►
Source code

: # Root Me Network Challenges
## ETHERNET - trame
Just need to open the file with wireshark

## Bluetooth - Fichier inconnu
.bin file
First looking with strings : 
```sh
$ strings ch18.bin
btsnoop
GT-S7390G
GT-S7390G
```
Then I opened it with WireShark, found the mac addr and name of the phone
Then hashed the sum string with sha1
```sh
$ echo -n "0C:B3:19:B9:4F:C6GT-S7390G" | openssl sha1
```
◄
_WHAT IS REQUIRED_:
One number only, please: the count of lines in the material holding the word "strings".

_RESPONSE TO THIS TASK_:
2